O episódio do Brasil mostra a
perseguição que o então treinador da seleção brasileira João Saldanha sofreu
por ser comunista e não ter medo de falar o que acreditava, uma entrevista com
o jornalista gaúcho Luís Cláudio Cunha, que por causa de um telefonema anônimo
descobriu o cativeiro onde um casal de uruguaios estava sendo mantido preso no
Brasil por torturadores ligados ao governo, fato que salvou os uruguaios e os
transformou nos únicos presos políticos que sobreviveram a maldita “Operação
Condor”, a chamada multinacional do terror que criou uma ligação direta com
troca de informações e de presos entre os repressores dos quatro países
sul-americanos.
Neste episódio. Lúcio revela alguns fatos que foram jogados para
debaixo do tapete da vida de dois famosos jogadores. Lúcio comprova a ligação entre
o ex-jogador e ex-comentarista da rede Globo Paulo Roberto Falcão com Pedro
Selvig, considerado o chefe da tortura no sul do país. A outra informação é
sobre Pelé. Um documento do DOPS comprova que Pelé foi ao local e contou que
havia sido procurado por comunistas brasileiros no exterior para assinar uma
lista de apoio, mas se negou, dedurou o sujeitos e ainda se dispôs a falar em
público para apoiar o governo. Dois fatos que os ex-atletas tentam apagar de
suas biografias.
Os outros episódios exploram bastante os emocionados
depoimentos de personagens que sobreviveram as torturas ou que tiveram parente
e amigos assassinados pelas ditaduras. No episódio da Argentina vale destacar a
insólita história contada por uma sobrevivente sobre os festejos do título da
Argentina na Copa do Mundo de 1978 e o depoimento de Mariana Zaffaroni, uma
das várias pessoas que quando bebês tiveram seus pais assassinados e foram
criados pelos torturadores, uma loucura sem limites.

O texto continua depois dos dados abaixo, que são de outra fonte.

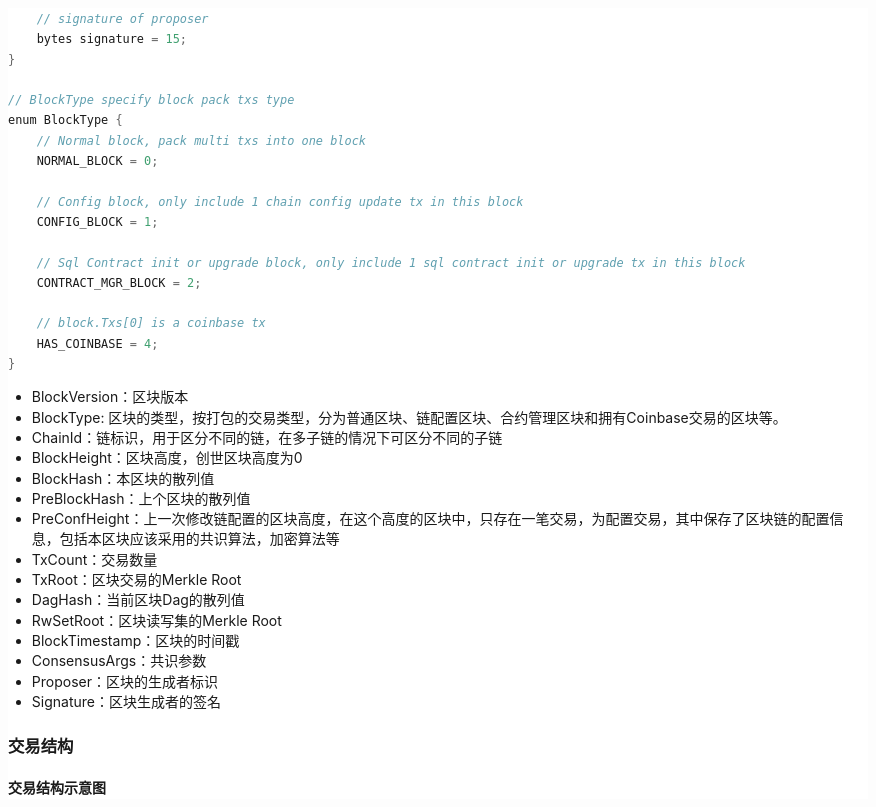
 ```go
    // signature of proposer
    bytes signature = 15;
}

// BlockType specify block pack txs type
enum BlockType {
    // Normal block, pack multi txs into one block
    NORMAL_BLOCK = 0;

    // Config block, only include 1 chain config update tx in this block
    CONFIG_BLOCK = 1;

    // Sql Contract init or upgrade block, only include 1 sql contract init or upgrade tx in this block
    CONTRACT_MGR_BLOCK = 2;

    // block.Txs[0] is a coinbase tx
    HAS_COINBASE = 4;
}
```
- BlockVersion：区块版本
- BlockType: 区块的类型，按打包的交易类型，分为普通区块、链配置区块、合约管理区块和拥有Coinbase交易的区块等。
- ChainId：链标识，用于区分不同的链，在多子链的情况下可区分不同的子链
- BlockHeight：区块高度，创世区块高度为0
- BlockHash：本区块的散列值
- PreBlockHash：上个区块的散列值
- PreConfHeight：上一次修改链配置的区块高度，在这个高度的区块中，只存在一笔交易，为配置交易，其中保存了区块链的配置信息，包括本区块应该采用的共识算法，加密算法等
- TxCount：交易数量
- TxRoot：区块交易的Merkle Root
- DagHash：当前区块Dag的散列值
- RwSetRoot：区块读写集的Merkle Root
- BlockTimestamp：区块的时间戳
- ConsensusArgs：共识参数
- Proposer：区块的生成者标识
- Signature：区块生成者的签名
### 交易结构
#### 交易结构示意图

No Uruguai, os destaques são
a eloquência do escritor Eduardo Galeano, que com muita sobriedade comenta
sobre o terror que a população daquele pequeno país sofreu e os depoimentos dos
jogadores uruguaios que atuaram no Mundialito de 1981 que fora criado pela Fifa
para ajudar o governo uruguaio e que no final se transformou em algo inesperado,
abalando a estrutura da ditadura.
O episódio do Chile é com certeza o mais
emocionante, com três depoimentos que valem todo o doc. O ex-editor do jornal
chileno Clarin, Alberto Gato Gamboa e os ex-jogadores da seleção chilena de
futetol, “Pollo” Veliz e Carlos Caszelly, contam detalhes do horror que o país
passou, com Gamboa do alto dos seus noventa e dois anos, comentando como foram
as torturas e como seus amigos da época se emocionam cada vez que se
reencontram. Por outro lado, Veliz e Caszelly não foram torturados por serem
astros de futebol, mas sofreram pelos amigos, inclusive com Caszelly tendo sua
própria mãe torturada como vingança por ele não ter cumprimentado o ditador
Pinochet durante um evento.
Além da “Operação Condor” em si, outro ponto em
comum nos quatro países foi a participação da Fifa como parceira das ditaduras.

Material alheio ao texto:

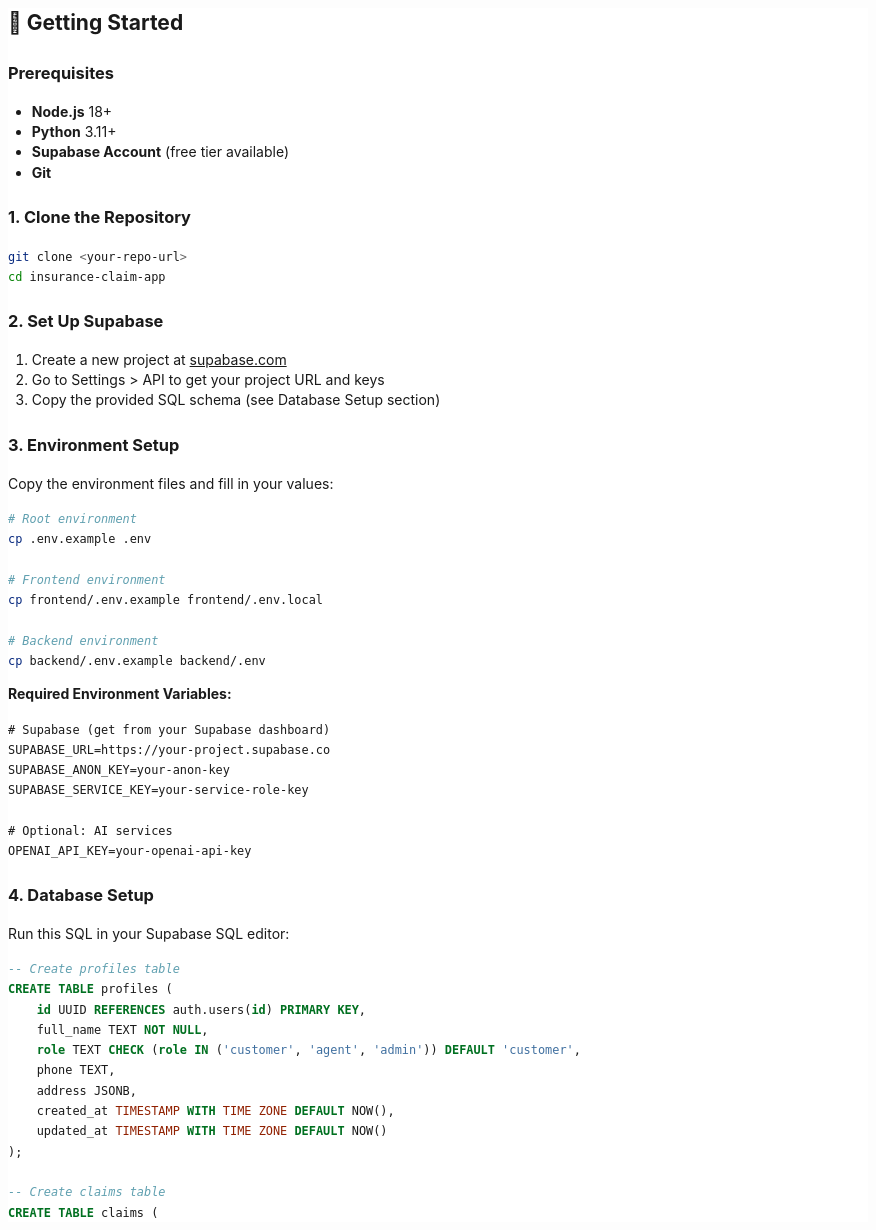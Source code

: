 ## 🚦 Getting Started

### Prerequisites

- **Node.js** 18+ 
- **Python** 3.11+
- **Supabase Account** (free tier available)
- **Git**

### 1. Clone the Repository

```bash
git clone <your-repo-url>
cd insurance-claim-app
```

### 2. Set Up Supabase

1. Create a new project at [supabase.com](https://supabase.com)
2. Go to Settings > API to get your project URL and keys
3. Copy the provided SQL schema (see Database Setup section)

### 3. Environment Setup

Copy the environment files and fill in your values:

```bash
# Root environment
cp .env.example .env

# Frontend environment
cp frontend/.env.example frontend/.env.local

# Backend environment
cp backend/.env.example backend/.env
```

**Required Environment Variables:**

```env
# Supabase (get from your Supabase dashboard)
SUPABASE_URL=https://your-project.supabase.co
SUPABASE_ANON_KEY=your-anon-key
SUPABASE_SERVICE_KEY=your-service-role-key

# Optional: AI services
OPENAI_API_KEY=your-openai-api-key
```

### 4. Database Setup

Run this SQL in your Supabase SQL editor:

```sql
-- Create profiles table
CREATE TABLE profiles (
    id UUID REFERENCES auth.users(id) PRIMARY KEY,
    full_name TEXT NOT NULL,
    role TEXT CHECK (role IN ('customer', 'agent', 'admin')) DEFAULT 'customer',
    phone TEXT,
    address JSONB,
    created_at TIMESTAMP WITH TIME ZONE DEFAULT NOW(),
    updated_at TIMESTAMP WITH TIME ZONE DEFAULT NOW()
);

-- Create claims table
CREATE TABLE claims (
```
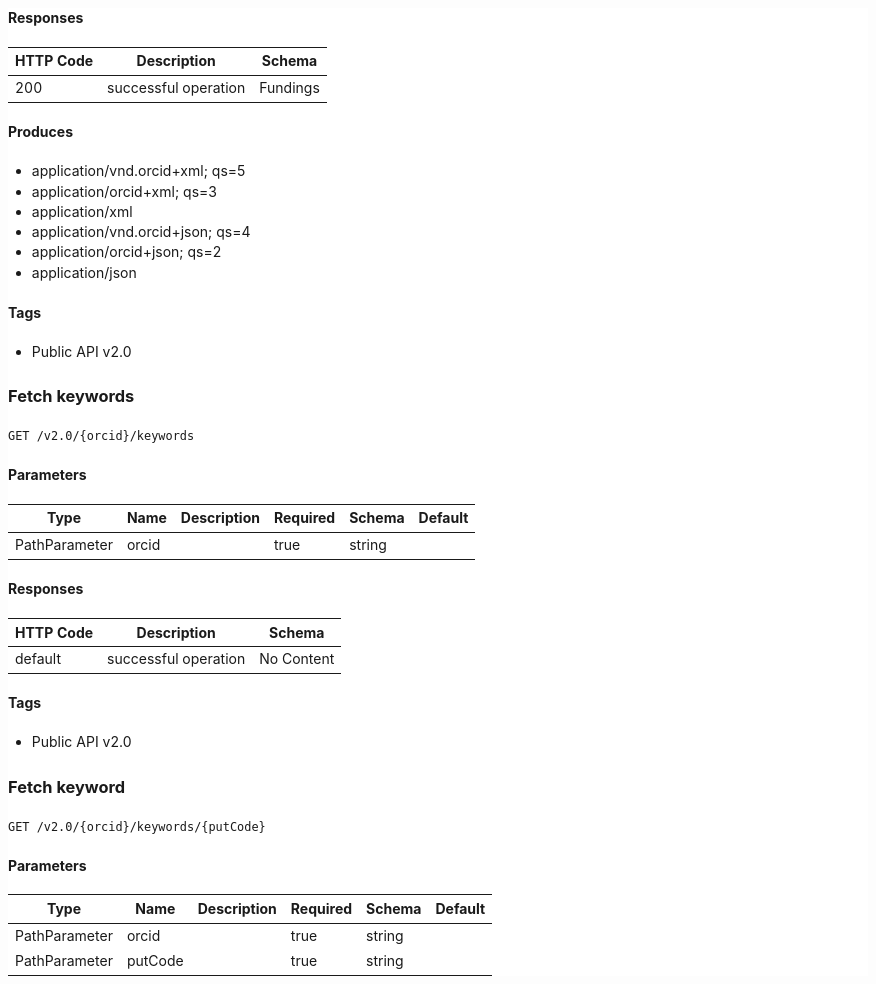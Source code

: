 
#### Responses
|HTTP Code|Description|Schema|
|----|----|----|
|200|successful operation|Fundings|


#### Produces

* application/vnd.orcid+xml; qs=5
* application/orcid+xml; qs=3
* application/xml
* application/vnd.orcid+json; qs=4
* application/orcid+json; qs=2
* application/json

#### Tags

* Public API v2.0

### Fetch keywords
```
GET /v2.0/{orcid}/keywords
```

#### Parameters
|Type|Name|Description|Required|Schema|Default|
|----|----|----|----|----|----|
|PathParameter|orcid||true|string||


#### Responses
|HTTP Code|Description|Schema|
|----|----|----|
|default|successful operation|No Content|


#### Tags

* Public API v2.0

### Fetch keyword
```
GET /v2.0/{orcid}/keywords/{putCode}
```

#### Parameters
|Type|Name|Description|Required|Schema|Default|
|----|----|----|----|----|----|
|PathParameter|orcid||true|string||
|PathParameter|putCode||true|string||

Seja no circo do jogo da seleção chilena em que não havia adversário, passando
pelas Copa do Mundo de 1978 na Argentina e o Mundialito de 1981 no Uruguai, quase
sempre tendo a frente o brasileiro João Havelange, que também comandava o
futebol no Brasil e apoiava a ditadura.
O resultado é um documentário
obrigatório para quem deseja saber um pouco mais sobre uma época terrível para o chamado Cone Sul.
2 comentários:
Só vi o capítulo do Chile que passou aqui no CineFoot, tem depoimentos impressionantes mesmo. Ainda quero ver o resto. O futebol foi de maneira absurda utilizado pelas ditaduras na América Latina para distrair e enganar o povo. Lamentável.
bjs
Amanda - Os outros episódios mostram uma ligação ainda mais forte das ditaduras com o futebol.